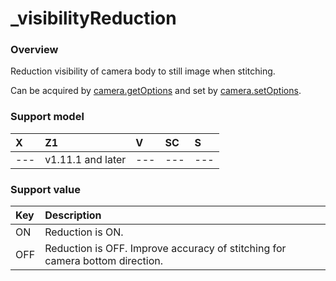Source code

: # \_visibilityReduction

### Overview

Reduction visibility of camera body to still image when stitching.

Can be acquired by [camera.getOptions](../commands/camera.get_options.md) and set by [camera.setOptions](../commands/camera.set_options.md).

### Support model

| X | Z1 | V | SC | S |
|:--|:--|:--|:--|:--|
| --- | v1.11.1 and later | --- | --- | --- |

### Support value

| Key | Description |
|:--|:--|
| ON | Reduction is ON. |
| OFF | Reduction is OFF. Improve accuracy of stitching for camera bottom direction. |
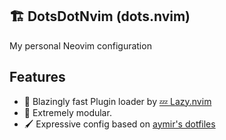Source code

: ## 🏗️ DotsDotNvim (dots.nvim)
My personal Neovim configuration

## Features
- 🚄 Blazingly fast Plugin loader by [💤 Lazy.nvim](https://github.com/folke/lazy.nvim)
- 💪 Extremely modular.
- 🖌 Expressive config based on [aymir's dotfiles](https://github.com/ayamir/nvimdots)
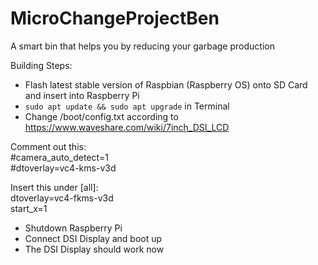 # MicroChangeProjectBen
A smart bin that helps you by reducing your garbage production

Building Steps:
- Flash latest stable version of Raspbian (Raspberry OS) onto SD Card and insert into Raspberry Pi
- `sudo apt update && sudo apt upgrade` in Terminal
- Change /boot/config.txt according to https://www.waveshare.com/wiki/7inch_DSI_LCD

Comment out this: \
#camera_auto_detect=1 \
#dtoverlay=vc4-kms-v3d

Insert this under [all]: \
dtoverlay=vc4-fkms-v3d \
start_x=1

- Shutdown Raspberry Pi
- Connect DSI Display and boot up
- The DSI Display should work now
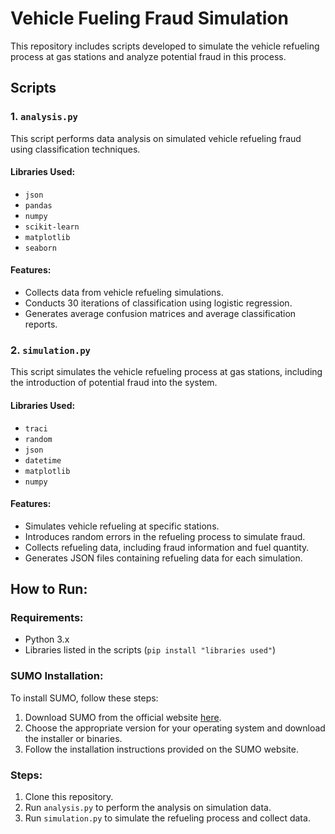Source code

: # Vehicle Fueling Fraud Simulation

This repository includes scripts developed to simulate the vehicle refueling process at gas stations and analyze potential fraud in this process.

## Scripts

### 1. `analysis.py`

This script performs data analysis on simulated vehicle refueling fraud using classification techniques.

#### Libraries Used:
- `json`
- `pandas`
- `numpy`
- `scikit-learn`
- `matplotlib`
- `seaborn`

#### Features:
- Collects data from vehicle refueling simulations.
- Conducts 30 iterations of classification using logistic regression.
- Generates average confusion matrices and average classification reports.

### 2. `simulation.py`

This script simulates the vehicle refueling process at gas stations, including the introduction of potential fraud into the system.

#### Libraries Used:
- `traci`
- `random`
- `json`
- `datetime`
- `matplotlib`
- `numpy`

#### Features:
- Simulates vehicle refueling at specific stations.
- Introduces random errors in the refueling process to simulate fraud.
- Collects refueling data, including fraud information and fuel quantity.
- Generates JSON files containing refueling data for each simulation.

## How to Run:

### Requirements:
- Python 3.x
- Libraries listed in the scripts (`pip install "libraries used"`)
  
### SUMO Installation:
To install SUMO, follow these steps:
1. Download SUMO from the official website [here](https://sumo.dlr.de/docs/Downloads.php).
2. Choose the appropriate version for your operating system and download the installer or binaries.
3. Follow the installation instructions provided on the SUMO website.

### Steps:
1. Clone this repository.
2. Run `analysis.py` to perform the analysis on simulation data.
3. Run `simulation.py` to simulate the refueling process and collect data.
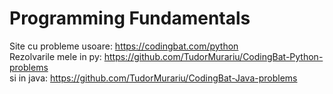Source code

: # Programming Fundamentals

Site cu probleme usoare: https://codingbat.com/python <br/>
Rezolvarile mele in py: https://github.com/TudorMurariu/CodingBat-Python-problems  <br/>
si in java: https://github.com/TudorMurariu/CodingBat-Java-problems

-----

# The problem
Extract all lines from the data in which "version" is found.

# Result of this exercise
- Flash latest stable version of Raspbian (Raspberry OS) onto SD Card and insert into Raspberry Pi
2. Choose the appropriate version for your operating system and download the installer or binaries.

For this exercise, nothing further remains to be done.